The removal of both VAT relief on school fees and potentially business rate relief have added to the growing financial challenges facing many private and independent schools.  In response, their leadership teams may look to how their estate can form part of the solution, either to save or raise capital.
Independent and private schools often have complex and multi-faceted estates. With change underway in the sector, now’s the time to take stock.
The importance of examining the entire estate
It’s tempting to immediately turn to disposing of assets which are considered ‘redundant’ to raise funds, but before any decisions are taken, it’s crucial not to look at your buildings in a piecemeal fashion, but make decisions which preserve the integrity of your core school estate and prevent future regrets.
To do this, we advise a strategic review of your estate, taking a helicopter view of its condition and how it operates, including everything from classrooms, administrative buildings, staff and boarding accommodation, sport facilities and any other assets owned or leased by the school.

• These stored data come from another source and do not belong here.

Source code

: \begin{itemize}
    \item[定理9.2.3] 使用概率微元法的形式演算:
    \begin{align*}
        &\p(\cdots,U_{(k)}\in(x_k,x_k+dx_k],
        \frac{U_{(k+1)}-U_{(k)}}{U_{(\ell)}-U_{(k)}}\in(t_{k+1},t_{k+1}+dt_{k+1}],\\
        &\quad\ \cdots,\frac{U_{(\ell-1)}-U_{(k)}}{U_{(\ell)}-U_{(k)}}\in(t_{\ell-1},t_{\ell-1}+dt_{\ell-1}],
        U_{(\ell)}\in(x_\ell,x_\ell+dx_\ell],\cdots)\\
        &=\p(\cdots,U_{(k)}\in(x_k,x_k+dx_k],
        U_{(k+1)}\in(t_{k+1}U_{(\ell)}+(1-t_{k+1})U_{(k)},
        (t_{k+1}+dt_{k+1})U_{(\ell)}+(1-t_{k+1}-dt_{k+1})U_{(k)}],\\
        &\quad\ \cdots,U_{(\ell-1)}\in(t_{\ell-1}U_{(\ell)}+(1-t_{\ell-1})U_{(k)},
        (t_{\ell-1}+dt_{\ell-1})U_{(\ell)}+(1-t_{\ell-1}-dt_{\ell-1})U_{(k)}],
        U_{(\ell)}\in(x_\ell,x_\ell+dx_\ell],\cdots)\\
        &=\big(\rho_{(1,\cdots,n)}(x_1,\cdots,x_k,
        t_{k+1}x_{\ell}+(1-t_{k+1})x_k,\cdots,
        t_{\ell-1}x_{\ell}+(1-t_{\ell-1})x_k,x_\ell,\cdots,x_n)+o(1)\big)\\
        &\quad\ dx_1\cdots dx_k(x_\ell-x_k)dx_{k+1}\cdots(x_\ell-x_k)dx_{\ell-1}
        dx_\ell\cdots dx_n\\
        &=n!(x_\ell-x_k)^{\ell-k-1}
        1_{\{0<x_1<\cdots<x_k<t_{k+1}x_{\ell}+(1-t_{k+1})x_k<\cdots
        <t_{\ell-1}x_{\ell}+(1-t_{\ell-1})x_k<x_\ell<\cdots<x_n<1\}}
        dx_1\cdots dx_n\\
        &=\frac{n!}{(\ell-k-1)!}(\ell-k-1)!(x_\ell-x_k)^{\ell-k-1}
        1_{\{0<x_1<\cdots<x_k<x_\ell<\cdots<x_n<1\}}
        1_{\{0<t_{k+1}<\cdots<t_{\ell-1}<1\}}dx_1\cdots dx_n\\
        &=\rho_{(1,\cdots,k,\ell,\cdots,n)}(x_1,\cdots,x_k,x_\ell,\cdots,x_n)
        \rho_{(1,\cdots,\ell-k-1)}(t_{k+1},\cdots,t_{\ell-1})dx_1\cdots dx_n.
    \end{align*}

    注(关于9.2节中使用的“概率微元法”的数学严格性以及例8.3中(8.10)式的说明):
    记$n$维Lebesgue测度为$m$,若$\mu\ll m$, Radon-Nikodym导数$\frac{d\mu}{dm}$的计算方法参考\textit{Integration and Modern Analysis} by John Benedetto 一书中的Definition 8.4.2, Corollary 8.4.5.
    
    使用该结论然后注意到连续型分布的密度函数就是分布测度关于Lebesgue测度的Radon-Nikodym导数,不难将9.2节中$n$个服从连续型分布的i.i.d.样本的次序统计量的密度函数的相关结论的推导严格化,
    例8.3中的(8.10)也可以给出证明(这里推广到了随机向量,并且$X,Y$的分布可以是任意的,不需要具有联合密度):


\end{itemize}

This doesn’t need to be complicated exercise, but focused on understanding your estate by asking:
- How are property assets utilised? Are they being used efficiently or lying empty, or under-occupied for long periods?

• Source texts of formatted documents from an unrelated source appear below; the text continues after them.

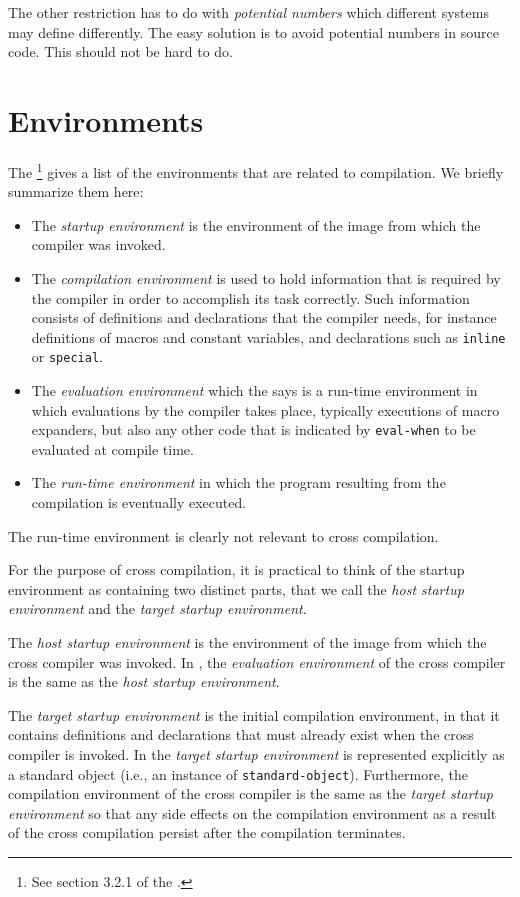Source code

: The other restriction has to do with \emph{potential numbers} which
different systems may define differently.  The easy solution is to
avoid potential numbers in source code.  This should not be hard to
do. 

\section{Environments}

The \hs{}\footnote{See section 3.2.1 of the \hs{}.} gives a list of
the environments that are related to compilation.  We briefly
summarize them here:

\begin{itemize}
\item The \emph{startup environment} is the environment of the image
  from which the compiler was invoked.
\item The \emph{compilation environment} is used to hold information
  that is required by the compiler in order to accomplish its task
  correctly.  Such information consists of definitions and
  declarations that the compiler needs, for instance definitions of
  macros and constant variables,  and declarations such as
  \texttt{inline} or \texttt{special}. 
\item The \emph{evaluation environment} which the \hs{} says is a
  run-time environment in which evaluations by the compiler takes
  place, typically executions of macro expanders, but also any other
  code that is indicated by \texttt{eval-when} to be evaluated at
  compile time.
\item The \emph{run-time environment} in which the program resulting
  from the compilation is eventually executed.
\end{itemize}

The run-time environment is clearly not relevant to cross
compilation. 

For the purpose of cross compilation, it is practical to think of the
startup environment as containing two distinct parts, that we call the
\emph{host startup environment} and the \emph{target startup
  environment}.

The \emph{host startup environment} is the environment of the image
from which the cross compiler was invoked.  In \sysname{}, the
\emph{evaluation environment} of the cross compiler is the same as the
\emph{host startup environment}.

The \emph{target startup environment} is the initial compilation
environment, in that it contains definitions and declarations that
must already exist when the cross compiler is invoked.  In \sysname{}
the \emph{target startup environment} is represented explicitly as a
standard object (i.e., an instance of \texttt{standard-object}).
Furthermore, the compilation environment of the cross compiler is the
same as the \emph{target startup environment} so that any side effects
on the compilation environment as a result of the cross compilation
persist after the compilation terminates.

- How do they function? How well do they support their intended user/s, or are they being used for functions beyond what was envisaged, or as a stop-gap as you don’t have appropriate space elsewhere?

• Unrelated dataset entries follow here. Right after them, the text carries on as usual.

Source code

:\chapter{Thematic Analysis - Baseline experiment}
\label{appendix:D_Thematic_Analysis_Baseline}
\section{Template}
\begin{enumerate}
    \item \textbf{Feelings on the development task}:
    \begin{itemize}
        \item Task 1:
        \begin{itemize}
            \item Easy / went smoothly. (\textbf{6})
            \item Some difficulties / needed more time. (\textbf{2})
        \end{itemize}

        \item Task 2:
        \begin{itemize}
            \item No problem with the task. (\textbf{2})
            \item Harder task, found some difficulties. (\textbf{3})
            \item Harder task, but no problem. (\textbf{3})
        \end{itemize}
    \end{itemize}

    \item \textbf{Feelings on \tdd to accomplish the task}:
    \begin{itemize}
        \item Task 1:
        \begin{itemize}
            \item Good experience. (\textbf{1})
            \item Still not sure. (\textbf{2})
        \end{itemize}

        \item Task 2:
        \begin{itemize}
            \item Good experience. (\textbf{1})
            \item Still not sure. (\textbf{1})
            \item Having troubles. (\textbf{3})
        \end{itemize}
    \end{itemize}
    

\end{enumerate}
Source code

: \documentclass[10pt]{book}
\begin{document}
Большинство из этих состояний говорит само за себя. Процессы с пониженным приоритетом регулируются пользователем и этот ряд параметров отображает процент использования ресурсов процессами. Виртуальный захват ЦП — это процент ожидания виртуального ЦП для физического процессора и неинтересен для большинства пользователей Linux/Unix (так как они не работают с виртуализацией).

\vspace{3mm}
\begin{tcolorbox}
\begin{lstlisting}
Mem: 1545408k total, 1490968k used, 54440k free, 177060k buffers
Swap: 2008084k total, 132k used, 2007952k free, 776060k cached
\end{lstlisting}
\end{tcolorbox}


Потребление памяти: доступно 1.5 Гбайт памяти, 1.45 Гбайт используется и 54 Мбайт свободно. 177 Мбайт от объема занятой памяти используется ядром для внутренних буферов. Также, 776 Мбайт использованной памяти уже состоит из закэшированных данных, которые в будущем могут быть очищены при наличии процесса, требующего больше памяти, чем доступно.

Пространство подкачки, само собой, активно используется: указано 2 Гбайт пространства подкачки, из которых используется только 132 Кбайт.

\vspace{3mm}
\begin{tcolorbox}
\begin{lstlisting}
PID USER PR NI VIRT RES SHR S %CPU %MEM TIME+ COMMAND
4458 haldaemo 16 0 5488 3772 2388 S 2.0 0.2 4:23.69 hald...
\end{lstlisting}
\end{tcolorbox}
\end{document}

Once you’ve asked these questions, you’ll soon be able to identify where the main challenges are, such as buildings that are in poor condition, underutilised, or unsuitable for modern day users. But this exercise will also unveil opportunities.
 
Setting priorities and spotting opportunities
Several of the main challenges identified are likely to be part of your core school estate, and highlight where investment is required to continue to provide the exceptional learning experience your students, parents and staff expect. These are your priorities for future investment in your estate, and any decisions should be assessed by their ability to meet these priorities.
Secondly, you should now also have identified where the opportunities lie to consolidate activities to generate efficiencies, and spot any surplus buildings or land which could be used for alternative uses, or potentially marketed for sale. In terms of the former, the options for generating extra income from activities beyond education can be lucrative, including events or being a filming location, and can be a great way to showcase and celebrate the strengths of your estate, and build your school’s brand. Before venturing down this route, however, you need to understand how viable these options are, and ensure that any changes or uses don’t have unforeseen consequences in affecting your business rates liability or your charitable status.  
Doing your homework will bring long-term gains
It may sound like a challenging exercise, but ultimately undertaking a strategic review to understand the workings of your whole estate and establish your investment priorities will put your school in a better and more secure position for the future, enabling more informed decision-making.
For example, when exploring the release of an asset deemed surplus, you’ll do it in the knowledge it won’t impact your main operations, and can evidence with your investment priorities where the capital raised can be reinvested in your estate.
It’ll also be easier to achieve the support of trustees, governors, and parents when making decisions as you’ve undertaken a comprehensive analysis of all the options and their implications. This ensures no decision is taken in isolation and your core school estate remains protected.